Ditto for his mother, the woman who convinced him to add handyman work to his business card when he recently decided to advertise his Tarot reading skills.
Allbee's mother never was enthusiastic about having a psychic for a son.
"I was maybe 9 or 10," Allbee remembered, "and I was visiting my grandmother who would speak to invisible saints. She spoke to Saint Christopher and turned to me and said, 'Saint Christopher says you're going to be psychic and you're going to do this when you grow up.' My mother turned white as a ghost and double-timed me right out of there."
Allbee's early experiences with the ethereal world included out-of-body experiences, something he describes as "cliche but true."
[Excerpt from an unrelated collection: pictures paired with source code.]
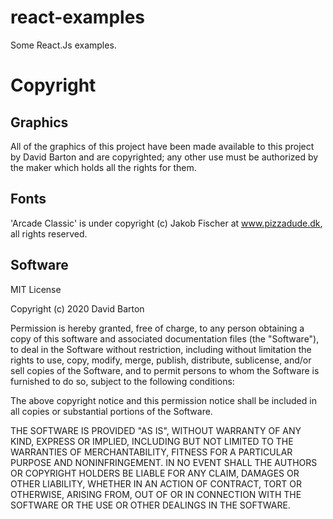 # react-examples

Some React.Js examples.

# Copyright

## Graphics

All of the graphics of this project have been made available to this project by David Barton and are copyrighted; any other use must be authorized by the maker which holds all the rights for them.

## Fonts

'Arcade Classic' is under copyright (c) Jakob Fischer at www.pizzadude.dk, all rights reserved.

## Software

MIT License

Copyright (c) 2020 David Barton

Permission is hereby granted, free of charge, to any person obtaining a copy
of this software and associated documentation files (the "Software"), to deal
in the Software without restriction, including without limitation the rights
to use, copy, modify, merge, publish, distribute, sublicense, and/or sell
copies of the Software, and to permit persons to whom the Software is
furnished to do so, subject to the following conditions:

The above copyright notice and this permission notice shall be included in all
copies or substantial portions of the Software.

THE SOFTWARE IS PROVIDED "AS IS", WITHOUT WARRANTY OF ANY KIND, EXPRESS OR
IMPLIED, INCLUDING BUT NOT LIMITED TO THE WARRANTIES OF MERCHANTABILITY,
FITNESS FOR A PARTICULAR PURPOSE AND NONINFRINGEMENT. IN NO EVENT SHALL THE
AUTHORS OR COPYRIGHT HOLDERS BE LIABLE FOR ANY CLAIM, DAMAGES OR OTHER
LIABILITY, WHETHER IN AN ACTION OF CONTRACT, TORT OR OTHERWISE, ARISING FROM,
OUT OF OR IN CONNECTION WITH THE SOFTWARE OR THE USE OR OTHER DEALINGS IN THE
SOFTWARE.
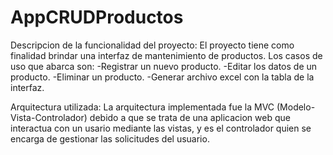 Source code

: # AppCRUDProductos

Descripcion de la funcionalidad del proyecto:
El proyecto tiene como finalidad brindar una interfaz de mantenimiento de productos.
Los casos de uso que abarca son:
-Registrar un nuevo producto.
-Editar los datos de un producto.
-Eliminar un producto.
-Generar archivo excel con la tabla de la interfaz.

Arquitectura utilizada:
La arquitectura implementada fue la MVC (Modelo-Vista-Controlador) debido a que se trata de una aplicacion web que
interactua con un usario mediante las vistas, y es el controlador quien se encarga de gestionar las solicitudes del
usuario.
"The first time I got up out of bed and turned around and saw my physical body asleep in the bed, I was so startled I slammed right back into my body. Of course, no one believed me."
For a time during his childhood, Allbee said he suppressed his intuitive abilities because there was no one to talk to about them. In his teenage years, he found himself being called again. By the time he was in his 20s, he was into transcendental meditation and was trying to make sense of his experiences by studying metaphysics. His sleep continued to be infiltrated with visions and out-of-body occurrences.
"My hair turned gray after I saw a vision of the future that was very scary to me," he said of one such occurrence. The apocalyptic vision showed him a world enveloped in darkness where desperate people resorted to animalistic behavior.
"I don't want to scare people," he noted. "I don't think that's necessarily going to happen. There are other visions of the future that I've seen that are brighter."
"Time," he added, "is like a river and you're standing on a bridge. If you're looking upstream, you can see the future. What you see may or may not happen because it can be pushed aside by the current."
Allbee believes the things that happen to him can happen to anyone. "Everybody's psychic," he said. "Some people pay more attention to it than others."
His girlfriend, Tania Anderson, isn't convinced of that. But she is convinced that Allbee reads her thoughts.
"He freaks me out! I'll be making dinner and wondering if I should add an ingredient. He'll say, 'Yeah, add a little of that.' He'll answer something that I haven't said out loud."
"I've never been a big psychic connection believer, the 'call 900' thing you see on TV," said Josh Martinez, a friend and former co-worker, "but Dave does have an ability, yes. I would have to say he's psychic."
Martinez met Allbee two years ago when Allbee was hired as a machinist at Tetra, where Martinez still works. Allbee left Tetra and started his current venture, one Martinez calls "surprising - but I'm glad he's doing it."
Reading the Tarot - a deck of 78 cards used by psychics to discover issues and answers, as well as to predict the future in terms of probabilities - is a skill Allbee finally decided to pursue after a psychic in Florida insisted on it.
"I believe the cards are a good starting place. They're a tool," he said. "A hammer in the right hands is a good tool. A hammer in the wrong hands will break things."
The cards, Allbee explained, are neither good nor bad. He said people seeking answers through the cards should never ask a question they don't want answered. The cards should never be substituted for free will, either.
"You're in control of your own destiny," he said. "The decisions you make are always yours. But if you go with the flow, life can be easier. If you're struggling, it's not where you're supposed to be."
Can his readings help people with the questions causing their struggle? He thinks so.
"The cards seem to be quite accurate as to what you want."
Allbee said he will charge $20 for his Tarot readings. The other services he offers - including making small machine parts ranging from cogs to clamps - are negotiable.
He already has one prediction that he's certain will come true. It's a gut feeling, not a psychic vision.
"I'm going to get razzed in the grocery store," he said. "It's not the typical thing people do here. But it is what it is and here I am."